BEGIN Available data
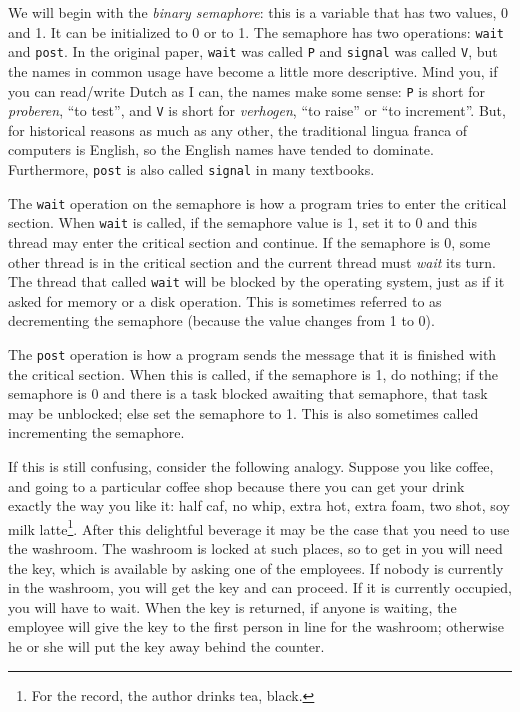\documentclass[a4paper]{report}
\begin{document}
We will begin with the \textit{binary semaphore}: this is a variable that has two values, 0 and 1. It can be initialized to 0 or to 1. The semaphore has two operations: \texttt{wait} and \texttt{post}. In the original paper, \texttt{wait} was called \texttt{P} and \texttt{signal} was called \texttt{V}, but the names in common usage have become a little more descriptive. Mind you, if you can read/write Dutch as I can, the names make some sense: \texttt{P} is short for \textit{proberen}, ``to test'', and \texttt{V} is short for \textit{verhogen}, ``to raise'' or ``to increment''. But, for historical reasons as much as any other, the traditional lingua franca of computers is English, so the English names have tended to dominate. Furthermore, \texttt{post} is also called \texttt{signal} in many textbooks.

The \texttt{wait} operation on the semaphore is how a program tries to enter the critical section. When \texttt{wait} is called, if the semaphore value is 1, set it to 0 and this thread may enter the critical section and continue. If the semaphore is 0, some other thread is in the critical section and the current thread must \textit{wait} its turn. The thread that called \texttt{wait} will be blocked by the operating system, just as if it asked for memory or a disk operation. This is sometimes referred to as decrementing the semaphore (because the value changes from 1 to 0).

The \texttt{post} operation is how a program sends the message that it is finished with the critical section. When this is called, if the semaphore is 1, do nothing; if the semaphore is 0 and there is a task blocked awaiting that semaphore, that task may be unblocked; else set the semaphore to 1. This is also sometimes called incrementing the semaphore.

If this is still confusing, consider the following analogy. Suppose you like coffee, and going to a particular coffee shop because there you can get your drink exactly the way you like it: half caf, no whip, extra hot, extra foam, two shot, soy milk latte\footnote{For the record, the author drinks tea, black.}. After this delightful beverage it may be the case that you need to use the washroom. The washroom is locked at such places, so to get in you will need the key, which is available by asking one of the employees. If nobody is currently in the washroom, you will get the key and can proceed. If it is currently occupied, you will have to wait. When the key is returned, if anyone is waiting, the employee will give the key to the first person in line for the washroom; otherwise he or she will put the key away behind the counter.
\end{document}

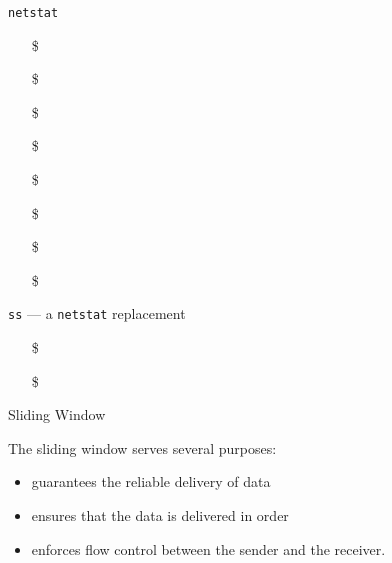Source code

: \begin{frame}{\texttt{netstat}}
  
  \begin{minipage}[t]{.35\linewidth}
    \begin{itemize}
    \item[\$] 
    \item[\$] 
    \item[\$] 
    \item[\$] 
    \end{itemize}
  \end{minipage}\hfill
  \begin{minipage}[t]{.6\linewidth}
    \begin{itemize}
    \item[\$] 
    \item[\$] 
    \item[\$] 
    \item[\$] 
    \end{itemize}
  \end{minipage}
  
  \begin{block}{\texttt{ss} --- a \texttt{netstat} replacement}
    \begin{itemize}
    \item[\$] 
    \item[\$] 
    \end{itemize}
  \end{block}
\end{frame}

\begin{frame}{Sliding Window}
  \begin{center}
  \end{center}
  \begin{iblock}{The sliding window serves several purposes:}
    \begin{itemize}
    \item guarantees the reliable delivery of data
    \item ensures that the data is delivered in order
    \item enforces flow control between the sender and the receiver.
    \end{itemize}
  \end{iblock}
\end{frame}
END Available data
BEGIN Available data
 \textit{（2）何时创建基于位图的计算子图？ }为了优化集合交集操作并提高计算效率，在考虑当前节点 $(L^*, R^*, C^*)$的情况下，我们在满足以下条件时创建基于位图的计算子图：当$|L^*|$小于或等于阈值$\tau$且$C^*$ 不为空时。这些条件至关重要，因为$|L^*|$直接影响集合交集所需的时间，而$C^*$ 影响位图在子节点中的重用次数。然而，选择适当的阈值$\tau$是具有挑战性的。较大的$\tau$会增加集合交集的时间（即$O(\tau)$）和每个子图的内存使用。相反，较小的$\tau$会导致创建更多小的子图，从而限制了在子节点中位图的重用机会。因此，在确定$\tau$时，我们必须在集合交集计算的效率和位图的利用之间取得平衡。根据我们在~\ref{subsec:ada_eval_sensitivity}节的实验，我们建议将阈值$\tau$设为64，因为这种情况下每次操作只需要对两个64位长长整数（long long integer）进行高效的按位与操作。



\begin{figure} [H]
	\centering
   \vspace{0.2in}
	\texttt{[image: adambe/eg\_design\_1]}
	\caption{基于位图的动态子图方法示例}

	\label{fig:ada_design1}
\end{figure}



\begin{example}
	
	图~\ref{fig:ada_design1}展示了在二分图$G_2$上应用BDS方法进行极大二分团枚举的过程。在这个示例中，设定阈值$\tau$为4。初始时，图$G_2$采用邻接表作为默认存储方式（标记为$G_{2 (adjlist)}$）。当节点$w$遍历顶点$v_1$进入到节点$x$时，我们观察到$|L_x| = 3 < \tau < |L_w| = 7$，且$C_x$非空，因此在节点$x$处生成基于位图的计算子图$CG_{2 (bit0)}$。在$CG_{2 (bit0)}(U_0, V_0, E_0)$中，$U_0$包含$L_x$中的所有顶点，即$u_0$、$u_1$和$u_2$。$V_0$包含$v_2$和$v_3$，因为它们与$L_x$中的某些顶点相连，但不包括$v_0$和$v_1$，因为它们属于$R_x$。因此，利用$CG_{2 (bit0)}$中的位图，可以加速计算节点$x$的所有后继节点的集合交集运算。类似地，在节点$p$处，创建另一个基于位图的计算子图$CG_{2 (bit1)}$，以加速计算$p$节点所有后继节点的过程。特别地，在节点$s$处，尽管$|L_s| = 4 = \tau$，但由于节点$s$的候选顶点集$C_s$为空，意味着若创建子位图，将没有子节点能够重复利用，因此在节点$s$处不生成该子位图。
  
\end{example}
END Available data
# Activity
Report the number of lines in the records that hold "critical" and write no other words.

# Exercise solution
2